Il portato di questa concatenazione è veramente sconvolgente. Giacciono a terra come vittime dilaniate tutti gli studi decoloniali, che detronizzano l’occidente dalla sua prepotente centralità come luogo di interpretazione del reale. Vengono sporcate tutte le narrazioni sui sistemi classisti che relegano le periferie e i suoi abitanti (spesso migranti di seconda e terza generazione) a un destino di subalternità e sfruttamento. «Nella maretta le responsabilità intellettuali attribuite a Foucault appaiono comunque pretestuose», spiraglia Cicala a proposito di scritti che avrebbero solo ragionato sul portato costituente della spiritualità prima dell’imbalsamatura nel regime religioso di Teheran. Però l’apertura al decente dura solo qualche riga, per precipitare in un «colpisce che Foucault non abbia mai veramente ritrattato quell’argomento».

L’articolo ha un ritmo talmente serrato per quanto riguarda lo sconcerto che sorprende come, in appena tre pagine, si sia riusciti a fare un danno così grande, elaborando un ritratto caricaturale e grottesco.

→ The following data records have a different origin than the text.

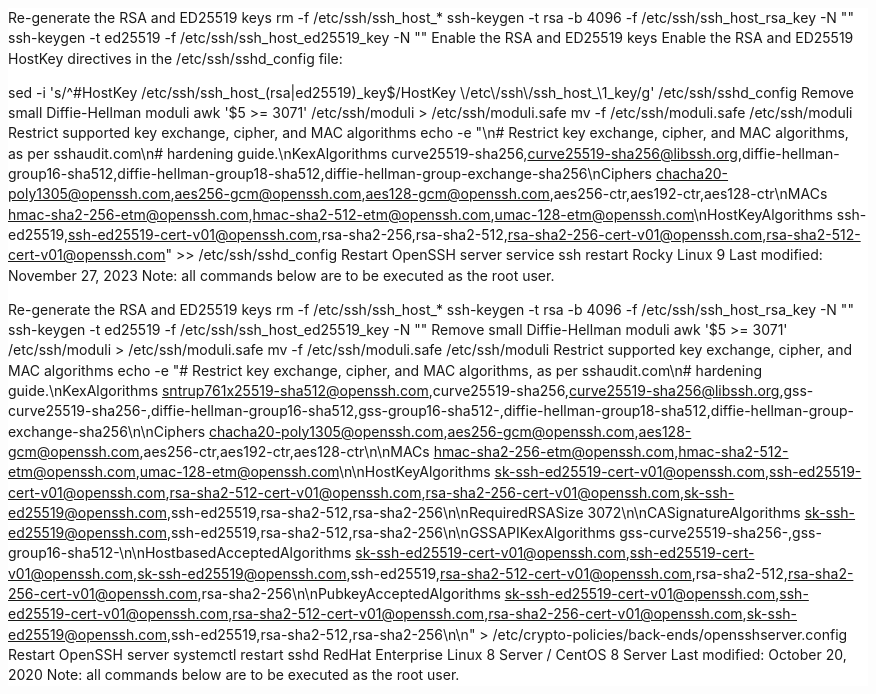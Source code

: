 Re-generate the RSA and ED25519 keys
rm -f /etc/ssh/ssh_host_*
ssh-keygen -t rsa -b 4096 -f /etc/ssh/ssh_host_rsa_key -N ""
ssh-keygen -t ed25519 -f /etc/ssh/ssh_host_ed25519_key -N ""
Enable the RSA and ED25519 keys
Enable the RSA and ED25519 HostKey directives in the /etc/ssh/sshd_config file:

sed -i 's/^\#HostKey \/etc\/ssh\/ssh_host_\(rsa\|ed25519\)_key$/HostKey \/etc\/ssh\/ssh_host_\1_key/g' /etc/ssh/sshd_config
Remove small Diffie-Hellman moduli
awk '$5 >= 3071' /etc/ssh/moduli > /etc/ssh/moduli.safe
mv -f /etc/ssh/moduli.safe /etc/ssh/moduli
Restrict supported key exchange, cipher, and MAC algorithms
echo -e "\n# Restrict key exchange, cipher, and MAC algorithms, as per sshaudit.com\n# hardening guide.\nKexAlgorithms curve25519-sha256,curve25519-sha256@libssh.org,diffie-hellman-group16-sha512,diffie-hellman-group18-sha512,diffie-hellman-group-exchange-sha256\nCiphers chacha20-poly1305@openssh.com,aes256-gcm@openssh.com,aes128-gcm@openssh.com,aes256-ctr,aes192-ctr,aes128-ctr\nMACs hmac-sha2-256-etm@openssh.com,hmac-sha2-512-etm@openssh.com,umac-128-etm@openssh.com\nHostKeyAlgorithms ssh-ed25519,ssh-ed25519-cert-v01@openssh.com,rsa-sha2-256,rsa-sha2-512,rsa-sha2-256-cert-v01@openssh.com,rsa-sha2-512-cert-v01@openssh.com" >> /etc/ssh/sshd_config
Restart OpenSSH server
service ssh restart
Rocky Linux 9 Last modified: November 27, 2023
Note: all commands below are to be executed as the root user.

Re-generate the RSA and ED25519 keys
rm -f /etc/ssh/ssh_host_*
ssh-keygen -t rsa -b 4096 -f /etc/ssh/ssh_host_rsa_key -N ""
ssh-keygen -t ed25519 -f /etc/ssh/ssh_host_ed25519_key -N ""
Remove small Diffie-Hellman moduli
awk '$5 >= 3071' /etc/ssh/moduli > /etc/ssh/moduli.safe
mv -f /etc/ssh/moduli.safe /etc/ssh/moduli
Restrict supported key exchange, cipher, and MAC algorithms
echo -e "# Restrict key exchange, cipher, and MAC algorithms, as per sshaudit.com\n# hardening guide.\nKexAlgorithms sntrup761x25519-sha512@openssh.com,curve25519-sha256,curve25519-sha256@libssh.org,gss-curve25519-sha256-,diffie-hellman-group16-sha512,gss-group16-sha512-,diffie-hellman-group18-sha512,diffie-hellman-group-exchange-sha256\n\nCiphers chacha20-poly1305@openssh.com,aes256-gcm@openssh.com,aes128-gcm@openssh.com,aes256-ctr,aes192-ctr,aes128-ctr\n\nMACs hmac-sha2-256-etm@openssh.com,hmac-sha2-512-etm@openssh.com,umac-128-etm@openssh.com\n\nHostKeyAlgorithms sk-ssh-ed25519-cert-v01@openssh.com,ssh-ed25519-cert-v01@openssh.com,rsa-sha2-512-cert-v01@openssh.com,rsa-sha2-256-cert-v01@openssh.com,sk-ssh-ed25519@openssh.com,ssh-ed25519,rsa-sha2-512,rsa-sha2-256\n\nRequiredRSASize 3072\n\nCASignatureAlgorithms sk-ssh-ed25519@openssh.com,ssh-ed25519,rsa-sha2-512,rsa-sha2-256\n\nGSSAPIKexAlgorithms gss-curve25519-sha256-,gss-group16-sha512-\n\nHostbasedAcceptedAlgorithms sk-ssh-ed25519-cert-v01@openssh.com,ssh-ed25519-cert-v01@openssh.com,sk-ssh-ed25519@openssh.com,ssh-ed25519,rsa-sha2-512-cert-v01@openssh.com,rsa-sha2-512,rsa-sha2-256-cert-v01@openssh.com,rsa-sha2-256\n\nPubkeyAcceptedAlgorithms sk-ssh-ed25519-cert-v01@openssh.com,ssh-ed25519-cert-v01@openssh.com,rsa-sha2-512-cert-v01@openssh.com,rsa-sha2-256-cert-v01@openssh.com,sk-ssh-ed25519@openssh.com,ssh-ed25519,rsa-sha2-512,rsa-sha2-256\n\n" > /etc/crypto-policies/back-ends/opensshserver.config
Restart OpenSSH server
systemctl restart sshd
RedHat Enterprise Linux 8 Server / CentOS 8 Server Last modified: October 20, 2020
Note: all commands below are to be executed as the root user.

Come quando si dice che della sua esperienza negli Usa F. fosse rimasto colpito dalle «saune, dai gay bar, dai club sadomaso, dalle ammucchiate californiane». E non servono tante spiegazioni per respingere con disgusto questo far credere che le analisi americane avessero la gittata di un «tormentato», per dirla con le parole di Cicala, che difende i luna park della sua pratica sessuale. D’altronde lo stesso Foucault, risistemando quegli articoli, li ripensò nell’ottica di una rottura delle gerarchie, di una ontologia del presente.

Accompagna il pezzo un commento di Nicola Lagioia sugli usi scientifici dell’Lsd. E pare veramente di stare all’oratorio più bislacco del mondo, là dove sesso e droga vanno sempre a braccetto sulla via del diavolo. Chiude il suo pezzo Cicala con un «ci trasmette brividi non per forza gradevoli, Focault». Chi ha scritto questo pezzo ci precipita nella disperazione, invece.